Try   HackMD

Iterator Namepocalypse

Itertools is a Rust crate that extends Rust's Iterators with more than 100 additional methods. The crate is both one of Rust's oldest (in development since Jul 28, 2014), most depended upon (~4,300 direct dependants), and most downloaded (115+ million downloads).

The Itertools mission is two-fold:

  • to make the experience of working with iterators more pleasant
  • to serve as a laboratory for future improvements to Rust's standard library Iterator trait

This document addresses a persistent name-conflict issue between Itertools and the Rust standard library that undermines this mission.

Technical Context

The Itertools crate implements the extension trait design pattern. In this pattern, a library-defined trait is used to add additional methods to third-party code.

Concretely, Itertools extends the Iterator trait defined by the Rust standard library:

/* in `std::iter` */

trait Iterator {
    type Item;

    fn next(&mut self) -> Option<Self::Item>;
    
    /* additional methods */
}

It does so by defining a trait called Itertools that extends Iterator and is implemented for all types implementing Iterator:

/* in `itertools` */

// `Itertools` extends `Iterator`
trait Itertools: Iterator {
    // And provides methods, like `flatten`, that are
    // not available on `Iterator.
    fn flatten(self) -> Flatten<Self>where
        Self: Sized,
        Self::Item: IntoIterator
    {
        /* ... */
    }
}

// These methods are made available by providing a
// blanket-implementation of `Itertools` for all things
// that implement `Iterator`.
impl Itertools for I
where
    I: Iterator
{}

Fatal Flaw

The trait extension pattern used by Itertools falters if any other applicable traits define the same methods. For instance, if Iterator were to also define a flatten method, Rust would begin to produce compilation errors at all .flatten() call-sites.

Historical Context

In 2018, a PR was opened on rust-lang/rust to promote Itertools::flatten into the standard library's Iterator trait. Upon release, this (unstable) change caused rustc to produce a compilation error at all existing callsites of .flatten().

Three counter measures were adopted, and by the time flatten was stabilized, only 11 crates were broken directly by the addition (and 26 crates, transitively).

Resolve unstable methods with lower priority and warn about future incompatibility.

Rust was modified to depriotitize and warn (rather than error) in cases where the conflicting method is unstable.

This change creates a buffer period in which customers (provided that they are using an up-to-date Rust) receive a warning that breakage is impending.

Add free-function alternatives to Itertools methods.

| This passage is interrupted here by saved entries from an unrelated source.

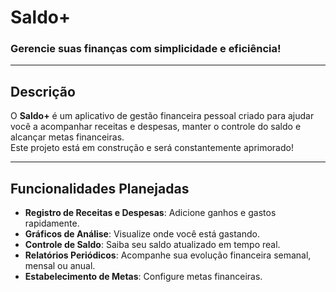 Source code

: # **Saldo+**
### Gerencie suas finanças com simplicidade e eficiência!

---

## **Descrição**
O **Saldo+** é um aplicativo de gestão financeira pessoal criado para ajudar você a acompanhar receitas e despesas, manter o controle do saldo e alcançar metas financeiras.  
Este projeto está em construção e será constantemente aprimorado!

---

## **Funcionalidades Planejadas**
- **Registro de Receitas e Despesas**: Adicione ganhos e gastos rapidamente.
- **Gráficos de Análise**: Visualize onde você está gastando.
- **Controle de Saldo**: Saiba seu saldo atualizado em tempo real.
- **Relatórios Periódicos**: Acompanhe sua evolução financeira semanal, mensal ou anual.
- **Estabelecimento de Metas**: Configure metas financeiras.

Itertools began to add 'free' function alternatives to its methods. Concerned or affected users are encouraged to use these functions instead of Itertools method calls, since these functions are unaffected by naming conflicts. These functions are generally less ergonomic than their method counterparts.

Discourage potentially-conflicting new contributions to Itertools.

Itertools adopted a policy of discouraging new contributions that could conflict with future additions to Iterator.

Naming Conflicts Continue

In 2020, a PR was opened on rust-lang/rust to promote Itertools::intersperse into the standard library's Iterator trait.

This PR was merged and stabilized without substantial consideration of the breakage it could cause. The stabilization was reverted upon discovery that it broke 59 direct (and 538 indirect) dependents of Itertools.

Although this kind of breakage is expressly allowed by Rust's compatibility guarantees, the Rust Library Team takes, in practice, a more conservative position and tries to avoid breakage whenever possible. The stabilization of intersperse remains incomplete.

Corrective Action

The persistent risk of naming conflicts between Iterator and Itertools undermines the maintenance of both of these projects; e.g.:

  • The Rust Library Team is unable to stabilize much-desired features in Iterator for fear of causing widespread breakage.
  • The Itertools Team is unable to accept new useful contributions that could, plausibly, become future additions to Iterator.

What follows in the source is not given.